2. How accurate is the live transaction data?

The transactions are streamed directly from Blockchain.info's public WebSocket API. They represent actual unconfirmed transactions entering the mempool in real-time. Block confirmations and network stats come from Mempool.space, which runs production-grade Bitcoin infrastructure.

3. Is the Power Law model financial advice?

No. I clearly state throughout the application that this is for educational purposes only. The power law model is a statistical observation that has held for 15+ years, but past performance does not guarantee future results. Users should do their own research before making investment decisions.

4. How do you handle API rate limits?

I implemented several strategies: TanStack Query deduplicates requests and caches responses, LocalStorage persists data across sessions with TTL validation, Cloudflare Workers cache responses at the edge, and I use multiple fallback sources when primary APIs fail or rate limit.

5. Why Three.js instead of WebGL directly or another library?

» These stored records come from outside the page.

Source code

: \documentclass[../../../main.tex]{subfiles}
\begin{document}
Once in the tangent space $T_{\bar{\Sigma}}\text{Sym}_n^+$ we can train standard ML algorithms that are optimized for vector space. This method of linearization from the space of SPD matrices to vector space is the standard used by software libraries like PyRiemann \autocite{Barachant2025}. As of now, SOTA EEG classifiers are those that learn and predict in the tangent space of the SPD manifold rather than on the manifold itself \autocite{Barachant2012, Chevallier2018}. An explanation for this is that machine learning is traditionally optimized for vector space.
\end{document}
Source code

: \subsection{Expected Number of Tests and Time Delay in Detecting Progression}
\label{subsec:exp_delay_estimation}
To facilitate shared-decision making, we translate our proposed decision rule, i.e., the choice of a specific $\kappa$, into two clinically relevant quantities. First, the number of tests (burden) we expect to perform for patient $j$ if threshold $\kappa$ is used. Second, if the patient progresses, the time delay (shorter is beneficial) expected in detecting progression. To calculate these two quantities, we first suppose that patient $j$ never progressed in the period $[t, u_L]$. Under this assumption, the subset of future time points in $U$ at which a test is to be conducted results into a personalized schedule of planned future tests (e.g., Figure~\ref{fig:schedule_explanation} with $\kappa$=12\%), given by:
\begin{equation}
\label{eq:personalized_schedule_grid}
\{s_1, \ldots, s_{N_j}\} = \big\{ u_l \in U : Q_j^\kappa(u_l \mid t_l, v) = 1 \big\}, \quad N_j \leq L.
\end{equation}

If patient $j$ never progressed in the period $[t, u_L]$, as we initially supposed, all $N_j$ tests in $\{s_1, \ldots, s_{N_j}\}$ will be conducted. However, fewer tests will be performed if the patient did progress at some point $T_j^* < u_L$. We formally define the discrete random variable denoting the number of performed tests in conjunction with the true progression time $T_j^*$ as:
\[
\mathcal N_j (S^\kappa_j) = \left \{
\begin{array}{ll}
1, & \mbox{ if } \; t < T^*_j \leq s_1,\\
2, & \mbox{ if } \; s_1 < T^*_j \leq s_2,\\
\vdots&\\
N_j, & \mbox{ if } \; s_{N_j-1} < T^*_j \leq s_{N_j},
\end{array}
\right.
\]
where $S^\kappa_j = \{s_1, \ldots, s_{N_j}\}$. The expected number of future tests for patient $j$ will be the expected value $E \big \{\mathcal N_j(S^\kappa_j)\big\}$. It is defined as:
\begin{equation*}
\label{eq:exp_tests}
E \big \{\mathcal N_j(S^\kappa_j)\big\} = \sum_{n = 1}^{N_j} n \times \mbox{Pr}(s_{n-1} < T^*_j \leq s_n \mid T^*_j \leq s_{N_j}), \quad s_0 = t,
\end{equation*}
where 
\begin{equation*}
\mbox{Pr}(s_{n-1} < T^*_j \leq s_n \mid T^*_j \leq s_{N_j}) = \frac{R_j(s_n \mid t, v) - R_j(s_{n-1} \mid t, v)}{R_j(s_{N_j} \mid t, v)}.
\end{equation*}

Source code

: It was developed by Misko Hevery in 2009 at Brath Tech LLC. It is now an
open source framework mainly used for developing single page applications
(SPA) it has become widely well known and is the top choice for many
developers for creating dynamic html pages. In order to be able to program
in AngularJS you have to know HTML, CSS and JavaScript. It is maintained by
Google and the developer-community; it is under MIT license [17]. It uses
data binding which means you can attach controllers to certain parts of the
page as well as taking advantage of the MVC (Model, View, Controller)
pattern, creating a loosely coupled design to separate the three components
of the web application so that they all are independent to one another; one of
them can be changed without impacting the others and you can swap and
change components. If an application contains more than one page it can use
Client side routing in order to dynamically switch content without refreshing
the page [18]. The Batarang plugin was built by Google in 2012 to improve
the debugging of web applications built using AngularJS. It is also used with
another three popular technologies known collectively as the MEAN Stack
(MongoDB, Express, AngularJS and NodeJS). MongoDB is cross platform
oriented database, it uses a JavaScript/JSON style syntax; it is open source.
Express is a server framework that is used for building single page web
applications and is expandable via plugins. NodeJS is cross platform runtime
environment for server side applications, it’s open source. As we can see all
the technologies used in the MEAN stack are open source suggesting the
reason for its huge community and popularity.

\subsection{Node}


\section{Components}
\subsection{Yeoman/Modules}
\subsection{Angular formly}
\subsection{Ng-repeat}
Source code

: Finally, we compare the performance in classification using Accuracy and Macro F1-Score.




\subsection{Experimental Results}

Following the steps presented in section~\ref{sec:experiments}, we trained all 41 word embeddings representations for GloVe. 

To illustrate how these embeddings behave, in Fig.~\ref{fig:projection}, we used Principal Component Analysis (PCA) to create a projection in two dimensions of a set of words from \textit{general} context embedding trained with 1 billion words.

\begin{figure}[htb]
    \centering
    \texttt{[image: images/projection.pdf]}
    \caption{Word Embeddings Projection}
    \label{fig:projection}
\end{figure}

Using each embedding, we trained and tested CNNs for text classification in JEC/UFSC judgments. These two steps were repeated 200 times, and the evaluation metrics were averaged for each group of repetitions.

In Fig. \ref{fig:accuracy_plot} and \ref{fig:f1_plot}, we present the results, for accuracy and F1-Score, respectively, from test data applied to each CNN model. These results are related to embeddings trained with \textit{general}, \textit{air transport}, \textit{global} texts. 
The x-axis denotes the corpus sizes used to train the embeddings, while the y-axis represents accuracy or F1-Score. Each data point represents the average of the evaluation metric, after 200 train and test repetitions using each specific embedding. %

Three.js has the best balance of power and developer experience. React Three Fiber lets me write 3D scenes using familiar React patterns, making the code maintainable. The Drei library provides production-ready helpers. Direct WebGL would have taken much longer for similar results.

6. How does the WebSocket reconnection logic work?

useBlockchainWebSocket in src/lib/useBlockchain.js opens a connection to Blockchain.info, subscribes to unconfirmed_sub and blocks_sub, and listens for tx and block events. If the socket closes or errors, an exponential backoff retries with a cap, and a visibilitychange handler pauses the stream when the tab is hidden so users don't burn bandwidth. If no block arrives within a timeout window, the hook falls back to polling Mempool.space for recent blocks so the Live page always shows something fresh.

7. How do you ensure accessibility?

I implemented keyboard navigation throughout, proper focus states for all interactive elements, skip-to-content links, ARIA labels on icon buttons, and sufficient color contrast. The ESLint jsx-a11y plugin catches accessibility issues during development.

8. Why Vercel and Cloudflare instead of a traditional backend?

Cost and simplicity. Vercel's free tier handles the static site hosting and serverless functions (like the /api/mstr MSTR price proxy), and Cloudflare Workers' free tier is sufficient for my other API proxy needs (treasury data, CoinGecko). This serverless architecture means I pay nothing to run the application and have no servers to maintain. When Yahoo Finance broke due to CORS/rate-limiting changes, I was able to add a Vercel serverless function as a same-origin proxy in minutes rather than spinning up a backend.

9. How current is the corporate treasury data?

The treasury data comes from BitcoinTreasuries.net, which aggregates information from SEC filings, company announcements, and blockchain analysis. My Cloudflare Worker proxy caches this data for 6 hours to reduce load on their servers. I also maintain a comprehensive fallback dataset with 100+ entities that serves data if the API is unreachable. Users can force a cache refresh by appending ?refresh=1 to the URL. For real-time critical decisions, users should verify with primary sources.

10. Does the site have legal and compliance pages?

Yes. I added Terms of Service, Privacy Policy, and Disclaimer pages as static HTML in the public directory. These are linked from the footer in the Layout component, making them accessible from every page.

11. How does the Power Law calculator work?

The Power Law page implements the model price = A * (days_since_genesis ^ n) with parameters fit to historical price data. The chart uses Recharts with a logarithmic Y axis so the curve renders as a straight line, and the calculator accepts an investment date and amount to project a value at a future date. Bitcoin's genesis block (2009-01-03) anchors the day count, and the parameters live alongside the fit metadata in src/lib/bitcoinData.js so they can be re-tuned without touching the page component.